AIM OF THE EXERCISE = The entire listing that follows must be repeated exactly, pictures excluded.

┌────────

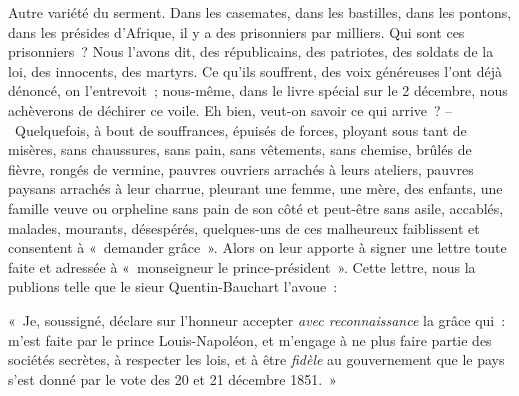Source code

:\documentclass[french,twoside]{book} %
\newenvironment{quoteblock}%
  {\begin{quoting}}
  {\end{quoting}}
\newenvironment{quotebar}{%
    \def\FrameCommand{{\color{rubric!10!}\vrule width 0.5em} \hspace{0.9em}}%
    \def\OuterFrameSep{0pt} %
    \MakeFramed {\advance\hsize-\width \FrameRestore}
  }%
  {%
    \endMakeFramed
  }
\renewenvironment{quoteblock}%
  {%
    \savenotes
    \setstretch{0.9}
    \begin{quotebar}
    \smallskip
  }
  {%
    \smallskip
    \end{quotebar}
    \spewnotes
  }
\begin{document}
Autre variété du serment. Dans les casemates, dans les bastilles, dans les pontons, dans les présides d’Afrique, il y a des prisonniers par milliers. Qui sont ces prisonniers ? Nous l’avons dit, des républicains, des patriotes, des soldats de la loi, des innocents, des martyrs. Ce qu’ils souffrent, des voix généreuses l’ont déjà dénoncé, on l’entrevoit ; nous-même, dans le livre spécial sur le 2 décembre, nous achèverons de déchirer ce voile. Eh bien, veut-on savoir ce qui arrive ? – Quelquefois, à bout de souffrances, épuisés de forces, ployant sous tant de misères, sans chaussures, sans pain, sans vêtements, sans chemise, brûlés de fièvre, rongés de vermine, pauvres ouvriers arrachés à leurs ateliers, pauvres paysans arrachés à leur charrue, pleurant une femme, une mère, des enfants, une famille veuve ou orpheline sans pain de son côté et peut-être sans asile, accablés, malades, mourants, désespérés, quelques-uns de ces malheureux faiblissent et consentent à « demander grâce ». Alors on leur apporte à signer une lettre toute faite et adressée à « monseigneur le prince-président ». Cette lettre, nous la publions telle que le sieur Quentin-Bauchart l’avoue :\par

\begin{quoteblock}
 \noindent « Je, soussigné, déclare sur l’honneur accepter \emph{avec reconnaissance} la grâce qui : m’est faite par le prince Louis-Napoléon, et m’engage à ne plus faire partie des sociétés secrètes, à respecter les lois, et à être \emph{fidèle} au gouvernement que le pays s’est donné par le vote des 20 et 21 décembre 1851. »
 \end{quoteblock}
\end{document}

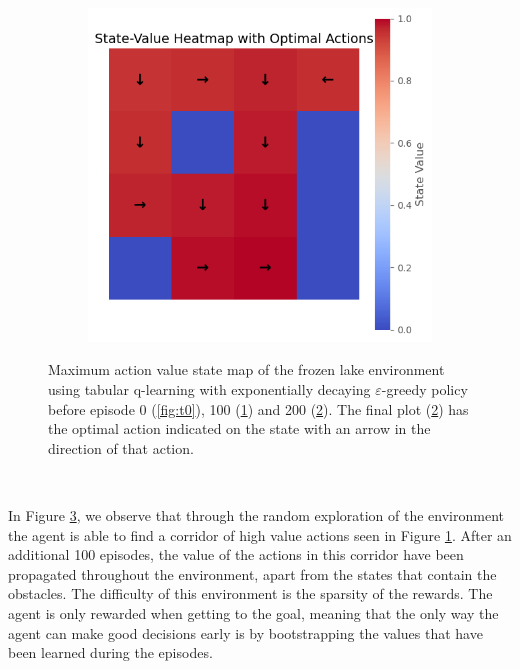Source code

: \documentclass{article}
\begin{document}
\begin{figure}[htp]
\begin{subfigure}{0.3\textwidth}
        \caption{}
        \label{fig:t100}
    \end{subfigure}
    \hfill
    \begin{subfigure}{0.3\textwidth}
        \centering
        \includegraphics[width=\linewidth]{images/frozen_with_actions.png}
        \caption{}
        \label{fig:t200}
    \end{subfigure}
    
    \caption{Maximum action value state map of the frozen lake environment using tabular q-learning with exponentially decaying $\varepsilon$-greedy policy before episode 0 (\ref{fig:t0}), 100 (\ref{fig:t100}) and 200 (\ref{fig:t200}). The final plot (\ref{fig:t200}) has the optimal action indicated on the state with an arrow in the direction of that action. }
    \label{fig:frozen_lake_q_learning}
\end{figure}

\

In Figure \ref{fig:frozen_lake_q_learning}, we observe that through the random exploration of the environment the agent is able to find a corridor of high value actions seen in Figure \ref{fig:t100}. After an additional 100 episodes, the value of the actions in this corridor have been propagated throughout the environment, apart from the states that contain the obstacles. The difficulty of this environment is the sparsity of the rewards. The agent is only rewarded when getting to the goal, meaning that the only way the agent can make good decisions early is by bootstrapping the values that have been learned during the episodes. 
\end{document}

└────────

SOLUTION TO THE PROBLEM =
Source code

:\documentclass[french,twoside]{book} %
\newenvironment{quoteblock}%
  {\begin{quoting}}
  {\end{quoting}}
\newenvironment{quotebar}{%
    \def\FrameCommand{{\color{rubric!10!}\vrule width 0.5em} \hspace{0.9em}}%
    \def\OuterFrameSep{0pt} %
    \MakeFramed {\advance\hsize-\width \FrameRestore}
  }%
  {%
    \endMakeFramed
  }
\renewenvironment{quoteblock}%
  {%
    \savenotes
    \setstretch{0.9}
    \begin{quotebar}
    \smallskip
  }
  {%
    \smallskip
    \end{quotebar}
    \spewnotes
  }
\begin{document}
Autre variété du serment. Dans les casemates, dans les bastilles, dans les pontons, dans les présides d’Afrique, il y a des prisonniers par milliers. Qui sont ces prisonniers ? Nous l’avons dit, des républicains, des patriotes, des soldats de la loi, des innocents, des martyrs. Ce qu’ils souffrent, des voix généreuses l’ont déjà dénoncé, on l’entrevoit ; nous-même, dans le livre spécial sur le 2 décembre, nous achèverons de déchirer ce voile. Eh bien, veut-on savoir ce qui arrive ? – Quelquefois, à bout de souffrances, épuisés de forces, ployant sous tant de misères, sans chaussures, sans pain, sans vêtements, sans chemise, brûlés de fièvre, rongés de vermine, pauvres ouvriers arrachés à leurs ateliers, pauvres paysans arrachés à leur charrue, pleurant une femme, une mère, des enfants, une famille veuve ou orpheline sans pain de son côté et peut-être sans asile, accablés, malades, mourants, désespérés, quelques-uns de ces malheureux faiblissent et consentent à « demander grâce ». Alors on leur apporte à signer une lettre toute faite et adressée à « monseigneur le prince-président ». Cette lettre, nous la publions telle que le sieur Quentin-Bauchart l’avoue :\par

\begin{quoteblock}
 \noindent « Je, soussigné, déclare sur l’honneur accepter \emph{avec reconnaissance} la grâce qui : m’est faite par le prince Louis-Napoléon, et m’engage à ne plus faire partie des sociétés secrètes, à respecter les lois, et à être \emph{fidèle} au gouvernement que le pays s’est donné par le vote des 20 et 21 décembre 1851. »
 \end{quoteblock}
\end{document}

Source code

: \documentclass{article}
\begin{document}
\begin{figure}[htp]
\begin{subfigure}{0.3\textwidth}
        \caption{}
        \label{fig:t100}
    \end{subfigure}
    \hfill
    \begin{subfigure}{0.3\textwidth}
        \centering
        \includegraphics[width=\linewidth]{images/frozen_with_actions.png}
        \caption{}
        \label{fig:t200}
    \end{subfigure}
    
    \caption{Maximum action value state map of the frozen lake environment using tabular q-learning with exponentially decaying $\varepsilon$-greedy policy before episode 0 (\ref{fig:t0}), 100 (\ref{fig:t100}) and 200 (\ref{fig:t200}). The final plot (\ref{fig:t200}) has the optimal action indicated on the state with an arrow in the direction of that action. }
    \label{fig:frozen_lake_q_learning}
\end{figure}

\

In Figure \ref{fig:frozen_lake_q_learning}, we observe that through the random exploration of the environment the agent is able to find a corridor of high value actions seen in Figure \ref{fig:t100}. After an additional 100 episodes, the value of the actions in this corridor have been propagated throughout the environment, apart from the states that contain the obstacles. The difficulty of this environment is the sparsity of the rewards. The agent is only rewarded when getting to the goal, meaning that the only way the agent can make good decisions early is by bootstrapping the values that have been learned during the episodes. 
\end{document}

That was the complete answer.